YRPユビキタス・ネットワーキング研究所は11月21日、航空宇宙分野向けに対応した高信頼リアルタイムOS「T-Kernel 2.0 AeroSpace(T2AS)」を開発したと発表した。同OSは、宇宙航空研究開発機構(JAXA)が2015年度に打ち上げ予定のジオスペース探査衛星に搭載されるという。

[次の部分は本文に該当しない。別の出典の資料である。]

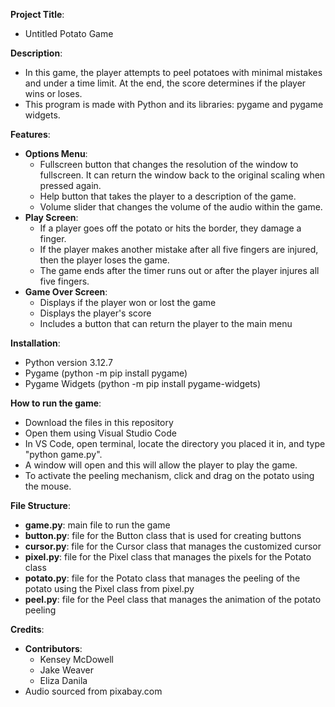 **Project Title**: 
 - Untitled Potato Game

**Description**: 
 - In this game, the player attempts to peel potatoes with minimal mistakes and under a time limit. At the end, the score determines if the player wins or loses.
 - This program is made with Python and its libraries: pygame and pygame widgets.

**Features**:
 - **Options Menu**:
      - Fullscreen button that changes the resolution of the window to fullscreen. It can return the window back to the original scaling when pressed again.
      - Help button that takes the player to a description of the game.
      - Volume slider that changes the volume of the audio within the game.
 - **Play Screen**:
      - If a player goes off the potato or hits the border, they damage a finger.
      - If the player makes another mistake after all five fingers are injured, then the player loses the game.
      - The game ends after the timer runs out or after the player injures all five fingers.
 - **Game Over Screen**:
      - Displays if the player won or lost the game
      - Displays the player's score
      - Includes a button that can return the player to the main menu

**Installation**:
 - Python version 3.12.7
 - Pygame (python -m pip install pygame)
 - Pygame Widgets (python -m pip install pygame-widgets)
   
**How to run the game**:
 - Download the files in this repository
 - Open them using Visual Studio Code
 - In VS Code, open terminal, locate the directory you placed it in, and type "python game.py".
 - A window will open and this will allow the player to play the game.
 - To activate the peeling mechanism, click and drag on the potato using the mouse.
   
**File Structure**: 
 - **game.py**: main file to run the game
 - **button.py**: file for the Button class that is used for creating buttons
 - **cursor.py**: file for the Cursor class that manages the customized cursor
 - **pixel.py**: file for the Pixel class that manages the pixels for the Potato class
 - **potato.py**: file for the Potato class that manages the peeling of the potato using the Pixel class from pixel.py
 - **peel.py**: file for the Peel class that manages the animation of the potato peeling

**Credits**:
 - **Contributors**:
     - Kensey McDowell
     - Jake Weaver
     - Eliza Danila
 - Audio sourced from pixabay.com
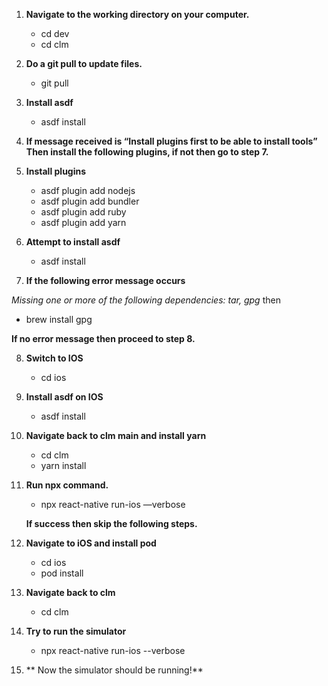 1. **Navigate to the working directory on your computer.**
	- cd dev
	- cd clm

2. **Do a git pull to update files.**
	- git pull

3. **Install asdf**
	- asdf install
		
4. **If message received is “Install plugins first to be able to install tools” Then install the following plugins, if not then go to step 7.** 

5. **Install plugins**
	- asdf plugin add nodejs                  
	- asdf plugin add bundler
	- asdf plugin add ruby 
	- asdf plugin add yarn

6. **Attempt to install asdf**
	- asdf install

7. **If the following error message occurs**
   
*Missing one or more of the following dependencies: tar, gpg* then

   - brew install gpg
  
**If no error message then proceed to step 8.**
		
8. **Switch to IOS**

	- cd ios

9. **Install asdf on IOS**

	- asdf install

10. **Navigate back to clm main and install yarn**

	- cd clm
	- yarn install


11. **Run npx command.**

	- npx react-native run-ios —verbose
  
	**If success then skip the following steps.**

12. **Navigate to iOS and install pod**

	- cd ios
	- pod install

13. **Navigate back to clm**
	- cd clm
	

14. **Try to run the simulator**
	- npx react-native run-ios --verbose

15. ** Now the simulator should be running!**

宇宙航空分野では、これまで低消費電力とリアルタイム性などが評価されているTRON仕様OSが多く利用されており、9月に打ち上げられた惑星分光観測衛星「ひさき」にはTRON仕様OSの最新版である「T-Kernel」が搭載されている。このような実績から、宇宙航空分野において、TRON仕様OSに関するノウハウやソフトウェア資産が多数蓄積されているが、さらに次世代の「T-Kernel」として、高信頼性検証や開発プロセスが整備されたリアルタイムOSおよび検証方式の開発が求められていた。そこで、YRPは、最新のTRON仕様OSとして一般公開されているリアルタイムOS「T-Kernel 2.0」をベースに、必要な機能を追加した「T2AS」を開発したという。具体的には、安全性の向上、メモリ容量の削減を目的として、OSの機能をユーザがAPI単位で任意に削除し再構成できる機能の他、処理速度に影響しないメモリ保護機能、物理タイマ機能による高精度な時間管理機能などが搭載されている。また、高信頼リアルタイムOSは宇宙航空分野以外にも交通、医療機器、FAなどの分野でも求められ、これらの分野にも「T2AS」は大きく寄与できるとしている。

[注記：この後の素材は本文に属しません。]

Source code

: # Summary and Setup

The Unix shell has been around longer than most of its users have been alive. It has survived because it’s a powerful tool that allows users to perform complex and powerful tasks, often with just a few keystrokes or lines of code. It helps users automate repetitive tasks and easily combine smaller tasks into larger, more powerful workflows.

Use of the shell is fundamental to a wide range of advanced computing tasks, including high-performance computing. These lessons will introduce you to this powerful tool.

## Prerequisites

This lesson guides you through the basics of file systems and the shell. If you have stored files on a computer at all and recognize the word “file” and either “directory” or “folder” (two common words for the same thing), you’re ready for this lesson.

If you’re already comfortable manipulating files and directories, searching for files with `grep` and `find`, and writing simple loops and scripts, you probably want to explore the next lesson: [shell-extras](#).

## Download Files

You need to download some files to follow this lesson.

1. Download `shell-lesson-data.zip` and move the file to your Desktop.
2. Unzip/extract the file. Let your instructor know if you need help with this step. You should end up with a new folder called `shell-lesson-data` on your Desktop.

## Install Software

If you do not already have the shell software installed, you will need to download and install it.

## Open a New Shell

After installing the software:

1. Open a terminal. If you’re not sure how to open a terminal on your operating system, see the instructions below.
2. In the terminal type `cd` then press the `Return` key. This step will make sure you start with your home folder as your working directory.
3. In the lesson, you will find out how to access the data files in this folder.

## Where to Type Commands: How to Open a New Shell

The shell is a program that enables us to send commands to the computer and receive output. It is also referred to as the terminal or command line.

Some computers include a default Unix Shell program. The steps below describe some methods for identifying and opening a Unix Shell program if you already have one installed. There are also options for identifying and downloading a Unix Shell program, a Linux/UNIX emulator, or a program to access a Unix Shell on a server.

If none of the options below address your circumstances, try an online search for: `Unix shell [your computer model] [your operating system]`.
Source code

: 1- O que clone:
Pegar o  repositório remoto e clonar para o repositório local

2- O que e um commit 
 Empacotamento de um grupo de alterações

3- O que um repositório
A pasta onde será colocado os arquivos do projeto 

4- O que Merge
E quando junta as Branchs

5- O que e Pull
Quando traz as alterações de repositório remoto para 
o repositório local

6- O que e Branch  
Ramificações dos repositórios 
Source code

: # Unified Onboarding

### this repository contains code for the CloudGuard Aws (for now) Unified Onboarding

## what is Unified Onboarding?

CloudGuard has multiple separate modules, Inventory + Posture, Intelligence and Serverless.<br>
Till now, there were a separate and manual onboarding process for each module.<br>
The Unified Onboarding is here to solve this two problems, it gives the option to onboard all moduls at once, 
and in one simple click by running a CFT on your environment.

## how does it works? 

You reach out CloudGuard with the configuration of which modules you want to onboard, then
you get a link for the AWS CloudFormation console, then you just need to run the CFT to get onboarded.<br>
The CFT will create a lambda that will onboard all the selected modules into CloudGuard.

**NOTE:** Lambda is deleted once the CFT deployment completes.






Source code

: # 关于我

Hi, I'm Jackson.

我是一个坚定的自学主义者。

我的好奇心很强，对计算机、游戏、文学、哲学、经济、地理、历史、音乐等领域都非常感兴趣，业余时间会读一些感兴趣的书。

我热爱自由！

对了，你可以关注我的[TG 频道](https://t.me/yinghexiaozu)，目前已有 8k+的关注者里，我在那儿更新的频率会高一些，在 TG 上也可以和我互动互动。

さらに、YRPでは「T2AS」の検証・開発プロセスの観点から信頼性を確保するため「T2AS 高信頼適用ハンドブック」を作成した。同ハンドブックは、宇宙機に搭載するリアルタイムOSの信頼性を確保することを目的にJAXAが作成した「リアルタイムOS高信頼化ハンドブック」を参考にしている。「T2AS」の仕様書と「T2AS 高信頼適用ハンドブック」は、組み込みシステムおよびユビキタスコンピューティング関連技術の標準化・推進団体であるT-Engineフォーラムの会員向けに公開される。

今後は、「T2AS」や「T2AS 高信頼適用ハンドブック」を元にT-Engineフォーラムの会員企業であるNEC通信システムやユーシーテクノロジなどをはじめとして、「T2AS」製品の提供や汎用マイコンへの移植サポート、および検証サービスなどの提供などが行われる予定。